What you are asked to do ::
Write out the material below again, line for line, without any images.

┏━━

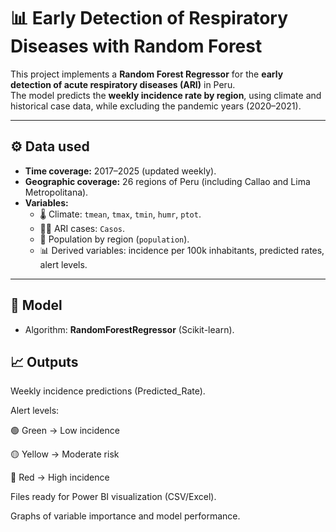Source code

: # 📊 Early Detection of Respiratory Diseases with Random Forest  

This project implements a **Random Forest Regressor** for the **early detection of acute respiratory diseases (ARI)** in Peru.  
The model predicts the **weekly incidence rate by region**, using climate and historical case data, while excluding the pandemic years (2020–2021).  

---

## ⚙️ Data used  
- **Time coverage:** 2017–2025 (updated weekly).  
- **Geographic coverage:** 26 regions of Peru (including Callao and Lima Metropolitana).  
- **Variables:**
  - 🌡️ Climate: `tmean`, `tmax`, `tmin`, `humr`, `ptot`.  
  - 🧑‍⚕️ ARI cases: `Casos`.  
  - 👥 Population by region (`population`).  
  - 📊 Derived variables: incidence per 100k inhabitants, predicted rates, alert levels.  

---

## 🧠 Model  
- Algorithm: **RandomForestRegressor** (Scikit-learn).

## 📈 Outputs

Weekly incidence predictions (Predicted_Rate).

Alert levels:

🟢 Green → Low incidence

🟡 Yellow → Moderate risk

🔴 Red → High incidence

Files ready for Power BI visualization (CSV/Excel).

Graphs of variable importance and model performance.
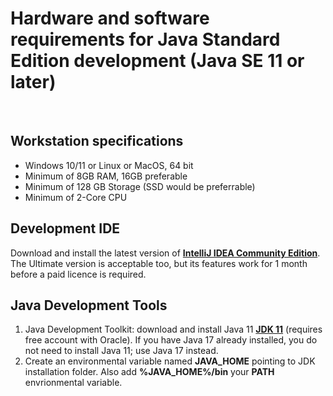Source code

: # Hardware and software requirements for Java Standard Edition development (Java SE 11 or later)
&nbsp;
&nbsp;

## Workstation specifications
- Windows 10/11 or Linux or MacOS, 64 bit
- Minimum of 8GB RAM, 16GB preferable
- Minimum of 128 GB Storage (SSD would be preferrable)
- Minimum of 2-Core CPU

## Development IDE
Download and install the latest version of **[IntelliJ IDEA Community Edition](https://www.jetbrains.com/idea/download/#section=windows)**. The Ultimate version is acceptable too, but its features work for 1 month before a paid licence is required.

## Java Development Tools
1. Java Development Toolkit: download and install Java 11 **[JDK 11](https://www.oracle.com/java/technologies/javase/jdk11-archive-downloads.html#license-lightbox)** (requires free account with Oracle). If you have Java 17 already installed, you do not need to install Java 11; use Java 17 instead.
2. Create an environmental variable named **JAVA_HOME** pointing to JDK installation folder. Also add **%JAVA_HOME%/bin** your **PATH** envrionmental variable.
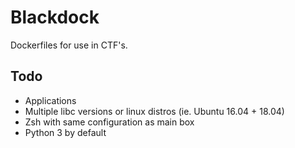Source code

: # Blackdock
Dockerfiles for use in CTF's.

## Todo
* Applications
* Multiple libc versions or linux distros (ie. Ubuntu 16.04 + 18.04)
* Zsh with same configuration as main box
* Python 3 by default
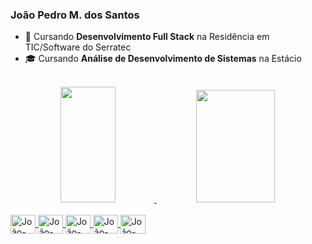 ### João Pedro M. dos Santos

- 🌱 Cursando **Desenvolvimento Full Stack** na Residência em TIC/Software do Serratec
- 🎓 Cursando **Análise de Desenvolvimento de Sistemas** na Estácio





<br>
<div align="center">
  <a href="https://github.com/JoaoPedroMS01">
  <img width="42%" height="185em" src="https://github-readme-stats.vercel.app/api?username=JoaoPedroMS01&show_icons=true&theme=tokyonight&include_all_commits=true&count_private=true"/>
  <img width="50%" height="180em" src="https://github-readme-stats.vercel.app/api/top-langs/?username=JoaoPedroMS01&layout=compact&langs_count=7&theme=tokyonight"/>
</div>

<div style="display: inline_block"><br>
  <img align="center" alt="João-Java" height="30" width="40" src="https://cdn.jsdelivr.net/gh/devicons/devicon/icons/java/java-plain-wordmark.svg" />
  <img align="center" alt="João-JS" height="30" width="40" src="https://cdn.jsdelivr.net/gh/devicons/devicon/icons/javascript/javascript-original.svg" />
  <img align="center" alt="João-html" height="30" width="40" src="https://cdn.jsdelivr.net/gh/devicons/devicon/icons/html5/html5-original.svg" />
  <img align="center" alt="João-css" height="30" width="40" src="https://cdn.jsdelivr.net/gh/devicons/devicon/icons/css3/css3-original.svg" />
  <img align="center" alt="João-css" height="30" width="40" src="https://cdn.jsdelivr.net/gh/devicons/devicon/icons/postgresql/postgresql-original-wordmark.svg" />
</div>
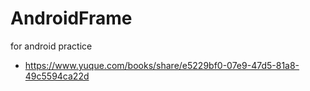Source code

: # AndroidFrame

for android practice

- https://www.yuque.com/books/share/e5229bf0-07e9-47d5-81a8-49c5594ca22d

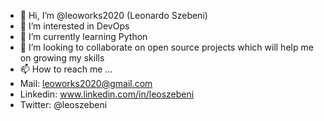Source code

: - 👋 Hi, I’m @leoworks2020 (Leonardo Szebeni)
- 👀 I’m interested in DevOps
- 🌱 I’m currently learning Python
- 💞️ I’m looking to collaborate on open source projects which will help me on growing my skills
- 📫 How to reach me ...
-  Mail: leoworks2020@gmail.com
-  Linkedin: www.linkedin.com/in/leoszebeni
-  Twitter: @leoszebeni

<!---
leoworks2020/leoworks2020 is a ✨ special ✨ repository because its `README.md` (this file) appears on your GitHub profile.
You can click the Preview link to take a look at your changes.
--->
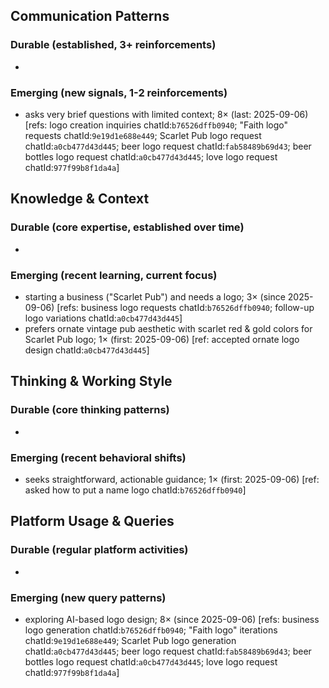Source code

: ## Communication Patterns
### Durable (established, 3+ reinforcements)
-

### Emerging (new signals, 1-2 reinforcements)
- asks very brief questions with limited context; 8× (last: 2025-09-06) [refs: logo creation inquiries chatId:`b76526dffb0940`; "Faith logo" requests chatId:`9e19d1e688e449`; Scarlet Pub logo request chatId:`a0cb477d43d445`; beer logo request chatId:`fab58489b69d43`; beer bottles logo request chatId:`a0cb477d43d445`; love logo request chatId:`977f99b8f1da4a`]

## Knowledge & Context
### Durable (core expertise, established over time)
-

### Emerging (recent learning, current focus)
- starting a business ("Scarlet Pub") and needs a logo; 3× (since 2025-09-06) [refs: business logo requests chatId:`b76526dffb0940`; follow-up logo variations chatId:`a0cb477d43d445`]
- prefers ornate vintage pub aesthetic with scarlet red & gold colors for Scarlet Pub logo; 1× (first: 2025-09-06) [ref: accepted ornate logo design chatId:`a0cb477d43d445`]

## Thinking & Working Style
### Durable (core thinking patterns)
-

### Emerging (recent behavioral shifts)
- seeks straightforward, actionable guidance; 1× (first: 2025-09-06) [ref: asked how to put a name logo chatId:`b76526dffb0940`]

## Platform Usage & Queries
### Durable (regular platform activities)
-

### Emerging (new query patterns)
- exploring AI-based logo design; 8× (since 2025-09-06) [refs: business logo generation chatId:`b76526dffb0940`; "Faith logo" iterations chatId:`9e19d1e688e449`; Scarlet Pub logo generation chatId:`a0cb477d43d445`; beer logo request chatId:`fab58489b69d43`; beer bottles logo request chatId:`a0cb477d43d445`; love logo request chatId:`977f99b8f1da4a`]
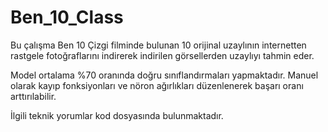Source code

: # Ben_10_Class

Bu çalışma Ben 10 Çizgi filminde bulunan 10 orijinal uzaylının internetten rastgele fotoğraflarını indirerek indirilen görsellerden uzaylıyı tahmin eder. 

Model ortalama %70 oranında doğru sınıflandırmaları yapmaktadır. Manuel olarak kayıp fonksiyonları ve nöron ağırlıkları düzenlenerek başarı oranı arttırılabilir.

İlgili teknik yorumlar kod dosyasında bulunmaktadır.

┗━━

Result of the task ::
Source code

: # 📊 Early Detection of Respiratory Diseases with Random Forest  

This project implements a **Random Forest Regressor** for the **early detection of acute respiratory diseases (ARI)** in Peru.  
The model predicts the **weekly incidence rate by region**, using climate and historical case data, while excluding the pandemic years (2020–2021).  

---

## ⚙️ Data used  
- **Time coverage:** 2017–2025 (updated weekly).  
- **Geographic coverage:** 26 regions of Peru (including Callao and Lima Metropolitana).  
- **Variables:**
  - 🌡️ Climate: `tmean`, `tmax`, `tmin`, `humr`, `ptot`.  
  - 🧑‍⚕️ ARI cases: `Casos`.  
  - 👥 Population by region (`population`).  
  - 📊 Derived variables: incidence per 100k inhabitants, predicted rates, alert levels.  

---

## 🧠 Model  
- Algorithm: **RandomForestRegressor** (Scikit-learn).

## 📈 Outputs

Weekly incidence predictions (Predicted_Rate).

Alert levels:

🟢 Green → Low incidence

🟡 Yellow → Moderate risk

🔴 Red → High incidence

Files ready for Power BI visualization (CSV/Excel).

Graphs of variable importance and model performance.
Source code

: # Hardware and software requirements for Java Standard Edition development (Java SE 11 or later)
&nbsp;
&nbsp;

## Workstation specifications
- Windows 10/11 or Linux or MacOS, 64 bit
- Minimum of 8GB RAM, 16GB preferable
- Minimum of 128 GB Storage (SSD would be preferrable)
- Minimum of 2-Core CPU

## Development IDE
Download and install the latest version of **[IntelliJ IDEA Community Edition](https://www.jetbrains.com/idea/download/#section=windows)**. The Ultimate version is acceptable too, but its features work for 1 month before a paid licence is required.

## Java Development Tools
1. Java Development Toolkit: download and install Java 11 **[JDK 11](https://www.oracle.com/java/technologies/javase/jdk11-archive-downloads.html#license-lightbox)** (requires free account with Oracle). If you have Java 17 already installed, you do not need to install Java 11; use Java 17 instead.
2. Create an environmental variable named **JAVA_HOME** pointing to JDK installation folder. Also add **%JAVA_HOME%/bin** your **PATH** envrionmental variable.
Source code

: # Blackdock
Dockerfiles for use in CTF's.

## Todo
* Applications
* Multiple libc versions or linux distros (ie. Ubuntu 16.04 + 18.04)
* Zsh with same configuration as main box
* Python 3 by default
 ### João Pedro M. dos Santos

- 🌱 Cursando **Desenvolvimento Full Stack** na Residência em TIC/Software do Serratec
- 🎓 Cursando **Análise de Desenvolvimento de Sistemas** na Estácio





<br>
<div align="center">
  <a href="https://github.com/JoaoPedroMS01">
  <img width="42%" height="185em" src="https://github-readme-stats.vercel.app/api?username=JoaoPedroMS01&show_icons=true&theme=tokyonight&include_all_commits=true&count_private=true"/>
  <img width="50%" height="180em" src="https://github-readme-stats.vercel.app/api/top-langs/?username=JoaoPedroMS01&layout=compact&langs_count=7&theme=tokyonight"/>
</div>

<div style="display: inline_block"><br>
  <img align="center" alt="João-Java" height="30" width="40" src="https://cdn.jsdelivr.net/gh/devicons/devicon/icons/java/java-plain-wordmark.svg" />
  <img align="center" alt="João-JS" height="30" width="40" src="https://cdn.jsdelivr.net/gh/devicons/devicon/icons/javascript/javascript-original.svg" />
  <img align="center" alt="João-html" height="30" width="40" src="https://cdn.jsdelivr.net/gh/devicons/devicon/icons/html5/html5-original.svg" />
  <img align="center" alt="João-css" height="30" width="40" src="https://cdn.jsdelivr.net/gh/devicons/devicon/icons/css3/css3-original.svg" />
  <img align="center" alt="João-css" height="30" width="40" src="https://cdn.jsdelivr.net/gh/devicons/devicon/icons/postgresql/postgresql-original-wordmark.svg" />
</div>
Source code

: # AndroidFrame

for android practice

- https://www.yuque.com/books/share/e5229bf0-07e9-47d5-81a8-49c5594ca22d

Source code

: - 👋 Hi, I’m @leoworks2020 (Leonardo Szebeni)
- 👀 I’m interested in DevOps
- 🌱 I’m currently learning Python
- 💞️ I’m looking to collaborate on open source projects which will help me on growing my skills
- 📫 How to reach me ...
-  Mail: leoworks2020@gmail.com
-  Linkedin: www.linkedin.com/in/leoszebeni
-  Twitter: @leoszebeni

<!---
leoworks2020/leoworks2020 is a ✨ special ✨ repository because its `README.md` (this file) appears on your GitHub profile.
You can click the Preview link to take a look at your changes.
--->
Source code

: ## Communication Patterns
### Durable (established, 3+ reinforcements)
-

### Emerging (new signals, 1-2 reinforcements)
- asks very brief questions with limited context; 8× (last: 2025-09-06) [refs: logo creation inquiries chatId:`b76526dffb0940`; "Faith logo" requests chatId:`9e19d1e688e449`; Scarlet Pub logo request chatId:`a0cb477d43d445`; beer logo request chatId:`fab58489b69d43`; beer bottles logo request chatId:`a0cb477d43d445`; love logo request chatId:`977f99b8f1da4a`]

## Knowledge & Context
### Durable (core expertise, established over time)
-

### Emerging (recent learning, current focus)
- starting a business ("Scarlet Pub") and needs a logo; 3× (since 2025-09-06) [refs: business logo requests chatId:`b76526dffb0940`; follow-up logo variations chatId:`a0cb477d43d445`]
- prefers ornate vintage pub aesthetic with scarlet red & gold colors for Scarlet Pub logo; 1× (first: 2025-09-06) [ref: accepted ornate logo design chatId:`a0cb477d43d445`]

## Thinking & Working Style
### Durable (core thinking patterns)
-

### Emerging (recent behavioral shifts)
- seeks straightforward, actionable guidance; 1× (first: 2025-09-06) [ref: asked how to put a name logo chatId:`b76526dffb0940`]

## Platform Usage & Queries
### Durable (regular platform activities)
-

### Emerging (new query patterns)
- exploring AI-based logo design; 8× (since 2025-09-06) [refs: business logo generation chatId:`b76526dffb0940`; "Faith logo" iterations chatId:`9e19d1e688e449`; Scarlet Pub logo generation chatId:`a0cb477d43d445`; beer logo request chatId:`fab58489b69d43`; beer bottles logo request chatId:`a0cb477d43d445`; love logo request chatId:`977f99b8f1da4a`]
Source code

: # Ben_10_Class

Bu çalışma Ben 10 Çizgi filminde bulunan 10 orijinal uzaylının internetten rastgele fotoğraflarını indirerek indirilen görsellerden uzaylıyı tahmin eder. 

Model ortalama %70 oranında doğru sınıflandırmaları yapmaktadır. Manuel olarak kayıp fonksiyonları ve nöron ağırlıkları düzenlenerek başarı oranı arttırılabilir.

İlgili teknik yorumlar kod dosyasında bulunmaktadır.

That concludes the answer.